Aim of the task: Check each line of the material below for the word "guides". State how many lines have it, and nothing more.

******************************

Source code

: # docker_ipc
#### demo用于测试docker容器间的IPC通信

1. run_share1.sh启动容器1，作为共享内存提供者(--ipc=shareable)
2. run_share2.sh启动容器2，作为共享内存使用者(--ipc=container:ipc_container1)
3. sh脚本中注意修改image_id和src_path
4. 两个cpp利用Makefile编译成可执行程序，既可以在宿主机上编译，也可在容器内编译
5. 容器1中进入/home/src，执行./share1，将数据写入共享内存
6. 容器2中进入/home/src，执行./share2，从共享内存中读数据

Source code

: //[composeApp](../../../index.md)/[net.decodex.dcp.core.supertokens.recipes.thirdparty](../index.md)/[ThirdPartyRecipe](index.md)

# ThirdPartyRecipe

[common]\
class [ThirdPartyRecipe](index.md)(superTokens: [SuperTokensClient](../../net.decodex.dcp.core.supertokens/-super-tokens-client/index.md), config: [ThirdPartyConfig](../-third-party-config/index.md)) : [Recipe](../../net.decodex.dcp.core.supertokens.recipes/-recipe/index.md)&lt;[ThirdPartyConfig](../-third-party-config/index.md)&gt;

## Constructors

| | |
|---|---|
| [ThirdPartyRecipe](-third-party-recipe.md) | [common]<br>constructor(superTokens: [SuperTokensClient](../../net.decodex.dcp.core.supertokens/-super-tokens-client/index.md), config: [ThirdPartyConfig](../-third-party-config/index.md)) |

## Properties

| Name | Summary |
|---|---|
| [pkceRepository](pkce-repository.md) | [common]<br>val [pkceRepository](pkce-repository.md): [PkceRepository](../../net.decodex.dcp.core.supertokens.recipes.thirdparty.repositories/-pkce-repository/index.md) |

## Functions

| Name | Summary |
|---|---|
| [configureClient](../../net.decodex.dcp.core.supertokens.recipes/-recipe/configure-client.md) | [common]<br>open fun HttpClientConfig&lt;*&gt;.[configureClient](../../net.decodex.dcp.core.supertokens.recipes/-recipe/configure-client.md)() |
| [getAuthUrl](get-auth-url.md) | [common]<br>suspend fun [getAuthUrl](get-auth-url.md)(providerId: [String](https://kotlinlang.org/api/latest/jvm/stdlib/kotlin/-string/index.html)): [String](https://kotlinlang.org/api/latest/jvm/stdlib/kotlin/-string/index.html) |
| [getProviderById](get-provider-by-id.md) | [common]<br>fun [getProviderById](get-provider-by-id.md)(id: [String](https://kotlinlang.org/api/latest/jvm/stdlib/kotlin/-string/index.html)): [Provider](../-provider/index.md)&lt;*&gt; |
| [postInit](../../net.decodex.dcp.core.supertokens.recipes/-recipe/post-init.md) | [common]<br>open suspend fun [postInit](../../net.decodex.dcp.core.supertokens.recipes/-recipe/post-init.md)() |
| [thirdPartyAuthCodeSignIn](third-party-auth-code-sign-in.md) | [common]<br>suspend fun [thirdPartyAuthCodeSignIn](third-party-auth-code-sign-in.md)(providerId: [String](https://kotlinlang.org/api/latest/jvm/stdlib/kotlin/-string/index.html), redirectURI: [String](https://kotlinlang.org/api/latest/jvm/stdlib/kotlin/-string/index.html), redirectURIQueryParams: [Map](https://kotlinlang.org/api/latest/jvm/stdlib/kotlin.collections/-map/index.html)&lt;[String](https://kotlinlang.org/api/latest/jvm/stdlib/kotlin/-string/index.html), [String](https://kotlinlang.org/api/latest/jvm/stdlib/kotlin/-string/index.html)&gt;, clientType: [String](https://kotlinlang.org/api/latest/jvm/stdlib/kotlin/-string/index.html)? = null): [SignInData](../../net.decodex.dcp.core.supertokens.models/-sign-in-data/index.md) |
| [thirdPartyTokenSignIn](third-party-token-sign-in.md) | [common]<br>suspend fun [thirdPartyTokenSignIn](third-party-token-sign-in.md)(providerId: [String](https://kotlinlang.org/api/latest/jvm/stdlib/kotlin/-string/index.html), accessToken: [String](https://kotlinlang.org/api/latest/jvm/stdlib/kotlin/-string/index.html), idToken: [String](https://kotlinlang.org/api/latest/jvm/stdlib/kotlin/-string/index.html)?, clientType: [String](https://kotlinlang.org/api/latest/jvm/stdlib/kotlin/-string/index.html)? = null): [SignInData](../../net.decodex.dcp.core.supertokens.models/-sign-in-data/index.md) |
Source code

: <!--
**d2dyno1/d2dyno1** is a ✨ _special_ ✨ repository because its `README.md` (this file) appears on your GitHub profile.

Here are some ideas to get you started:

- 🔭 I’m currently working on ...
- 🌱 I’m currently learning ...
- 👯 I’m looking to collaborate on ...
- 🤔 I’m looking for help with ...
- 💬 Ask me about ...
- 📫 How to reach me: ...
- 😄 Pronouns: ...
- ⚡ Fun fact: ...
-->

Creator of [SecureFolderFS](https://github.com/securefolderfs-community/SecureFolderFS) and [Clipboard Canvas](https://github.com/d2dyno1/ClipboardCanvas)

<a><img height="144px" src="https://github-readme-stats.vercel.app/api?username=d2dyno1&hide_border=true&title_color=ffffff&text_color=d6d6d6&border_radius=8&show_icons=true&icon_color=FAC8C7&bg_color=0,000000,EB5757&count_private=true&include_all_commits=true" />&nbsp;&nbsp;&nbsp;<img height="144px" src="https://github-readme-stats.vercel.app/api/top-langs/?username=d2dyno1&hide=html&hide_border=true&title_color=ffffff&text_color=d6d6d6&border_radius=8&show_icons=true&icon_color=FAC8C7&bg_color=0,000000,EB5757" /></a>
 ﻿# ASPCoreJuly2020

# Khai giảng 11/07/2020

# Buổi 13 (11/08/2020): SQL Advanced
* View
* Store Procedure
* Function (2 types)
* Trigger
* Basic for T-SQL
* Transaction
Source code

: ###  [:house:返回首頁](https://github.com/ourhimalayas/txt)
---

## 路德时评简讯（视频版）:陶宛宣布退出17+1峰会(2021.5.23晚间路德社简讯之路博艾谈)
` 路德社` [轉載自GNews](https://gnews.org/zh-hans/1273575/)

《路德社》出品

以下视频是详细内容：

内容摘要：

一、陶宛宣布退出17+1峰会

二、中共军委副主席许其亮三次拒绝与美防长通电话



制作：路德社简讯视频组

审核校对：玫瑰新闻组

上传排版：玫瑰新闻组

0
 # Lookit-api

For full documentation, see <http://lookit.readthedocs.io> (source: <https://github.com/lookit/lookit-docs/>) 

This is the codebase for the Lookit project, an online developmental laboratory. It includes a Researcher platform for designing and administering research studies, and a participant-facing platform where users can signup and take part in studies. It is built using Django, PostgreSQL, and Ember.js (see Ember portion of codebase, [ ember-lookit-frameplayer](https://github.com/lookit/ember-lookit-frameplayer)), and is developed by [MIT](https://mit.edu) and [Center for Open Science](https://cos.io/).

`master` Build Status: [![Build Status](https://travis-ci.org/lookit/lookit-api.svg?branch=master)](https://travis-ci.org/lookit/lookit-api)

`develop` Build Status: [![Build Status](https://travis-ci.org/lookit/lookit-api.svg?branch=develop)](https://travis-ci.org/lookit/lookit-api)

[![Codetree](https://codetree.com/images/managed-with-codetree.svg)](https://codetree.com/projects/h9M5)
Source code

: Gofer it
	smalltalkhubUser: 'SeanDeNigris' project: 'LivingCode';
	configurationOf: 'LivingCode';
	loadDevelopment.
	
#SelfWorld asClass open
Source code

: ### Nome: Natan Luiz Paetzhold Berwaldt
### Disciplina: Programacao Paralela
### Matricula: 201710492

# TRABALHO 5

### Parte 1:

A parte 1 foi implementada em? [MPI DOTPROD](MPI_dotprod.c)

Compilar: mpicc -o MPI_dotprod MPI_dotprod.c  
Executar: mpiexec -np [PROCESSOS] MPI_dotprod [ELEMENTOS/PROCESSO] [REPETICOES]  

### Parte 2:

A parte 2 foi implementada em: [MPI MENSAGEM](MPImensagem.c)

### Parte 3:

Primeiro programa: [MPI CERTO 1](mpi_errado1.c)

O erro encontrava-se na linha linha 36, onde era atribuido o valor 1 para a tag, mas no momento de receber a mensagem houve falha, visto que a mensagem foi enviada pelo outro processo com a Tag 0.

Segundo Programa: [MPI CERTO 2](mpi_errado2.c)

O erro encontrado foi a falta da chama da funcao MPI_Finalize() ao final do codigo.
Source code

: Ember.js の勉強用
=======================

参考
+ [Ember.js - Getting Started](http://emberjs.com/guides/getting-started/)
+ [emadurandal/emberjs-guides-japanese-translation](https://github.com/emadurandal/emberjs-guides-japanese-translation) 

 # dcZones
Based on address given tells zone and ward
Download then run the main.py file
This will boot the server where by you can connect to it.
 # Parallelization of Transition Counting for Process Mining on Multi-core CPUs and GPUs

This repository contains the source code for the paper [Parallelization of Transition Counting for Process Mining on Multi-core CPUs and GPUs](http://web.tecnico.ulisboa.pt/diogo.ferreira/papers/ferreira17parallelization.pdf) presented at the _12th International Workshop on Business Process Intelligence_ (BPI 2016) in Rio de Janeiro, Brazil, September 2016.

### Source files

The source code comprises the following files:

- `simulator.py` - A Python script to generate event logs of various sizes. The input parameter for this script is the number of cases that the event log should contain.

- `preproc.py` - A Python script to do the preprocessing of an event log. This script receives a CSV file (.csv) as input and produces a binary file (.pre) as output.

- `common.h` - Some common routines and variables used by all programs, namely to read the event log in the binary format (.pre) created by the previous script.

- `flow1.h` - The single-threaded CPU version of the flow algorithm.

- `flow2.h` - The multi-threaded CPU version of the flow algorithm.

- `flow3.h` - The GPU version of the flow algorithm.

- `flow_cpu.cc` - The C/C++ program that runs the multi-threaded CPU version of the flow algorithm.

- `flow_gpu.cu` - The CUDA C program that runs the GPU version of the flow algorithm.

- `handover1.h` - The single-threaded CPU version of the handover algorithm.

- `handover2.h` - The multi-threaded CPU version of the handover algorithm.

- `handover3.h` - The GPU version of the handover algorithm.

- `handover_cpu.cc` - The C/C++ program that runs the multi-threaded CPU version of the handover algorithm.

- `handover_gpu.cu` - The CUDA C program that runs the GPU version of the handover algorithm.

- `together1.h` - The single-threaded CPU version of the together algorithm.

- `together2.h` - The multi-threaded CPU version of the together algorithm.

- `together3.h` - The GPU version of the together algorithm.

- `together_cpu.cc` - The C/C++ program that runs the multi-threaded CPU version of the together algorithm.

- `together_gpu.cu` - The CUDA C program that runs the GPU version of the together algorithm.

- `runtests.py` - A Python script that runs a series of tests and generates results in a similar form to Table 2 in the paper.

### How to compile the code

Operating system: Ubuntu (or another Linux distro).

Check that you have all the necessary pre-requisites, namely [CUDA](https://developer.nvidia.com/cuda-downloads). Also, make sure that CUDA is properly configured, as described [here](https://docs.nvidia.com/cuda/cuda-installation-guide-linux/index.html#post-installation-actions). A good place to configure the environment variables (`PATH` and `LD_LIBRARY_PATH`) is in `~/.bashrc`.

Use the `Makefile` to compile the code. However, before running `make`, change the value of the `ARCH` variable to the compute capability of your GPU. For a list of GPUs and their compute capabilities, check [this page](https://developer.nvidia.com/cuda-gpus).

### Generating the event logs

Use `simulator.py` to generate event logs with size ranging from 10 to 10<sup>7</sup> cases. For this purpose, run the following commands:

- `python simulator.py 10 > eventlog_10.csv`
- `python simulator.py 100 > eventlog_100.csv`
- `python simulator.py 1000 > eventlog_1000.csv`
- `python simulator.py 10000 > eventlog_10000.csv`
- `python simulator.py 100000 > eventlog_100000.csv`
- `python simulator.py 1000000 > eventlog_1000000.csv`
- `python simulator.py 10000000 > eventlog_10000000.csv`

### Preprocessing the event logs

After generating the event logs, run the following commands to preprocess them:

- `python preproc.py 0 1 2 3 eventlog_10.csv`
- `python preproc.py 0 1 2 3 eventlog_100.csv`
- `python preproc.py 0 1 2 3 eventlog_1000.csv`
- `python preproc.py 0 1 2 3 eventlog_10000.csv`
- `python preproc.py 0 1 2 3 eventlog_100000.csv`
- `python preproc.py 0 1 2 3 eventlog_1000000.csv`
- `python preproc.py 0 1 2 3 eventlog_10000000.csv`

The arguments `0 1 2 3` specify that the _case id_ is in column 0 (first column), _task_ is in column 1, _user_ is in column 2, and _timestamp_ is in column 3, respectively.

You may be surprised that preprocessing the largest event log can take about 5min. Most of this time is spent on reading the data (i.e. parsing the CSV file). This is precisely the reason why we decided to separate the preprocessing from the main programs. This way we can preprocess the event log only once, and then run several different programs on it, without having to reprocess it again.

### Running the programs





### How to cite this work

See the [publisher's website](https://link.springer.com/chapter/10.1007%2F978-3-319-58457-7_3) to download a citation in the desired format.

******************************

Solution for this problem: 2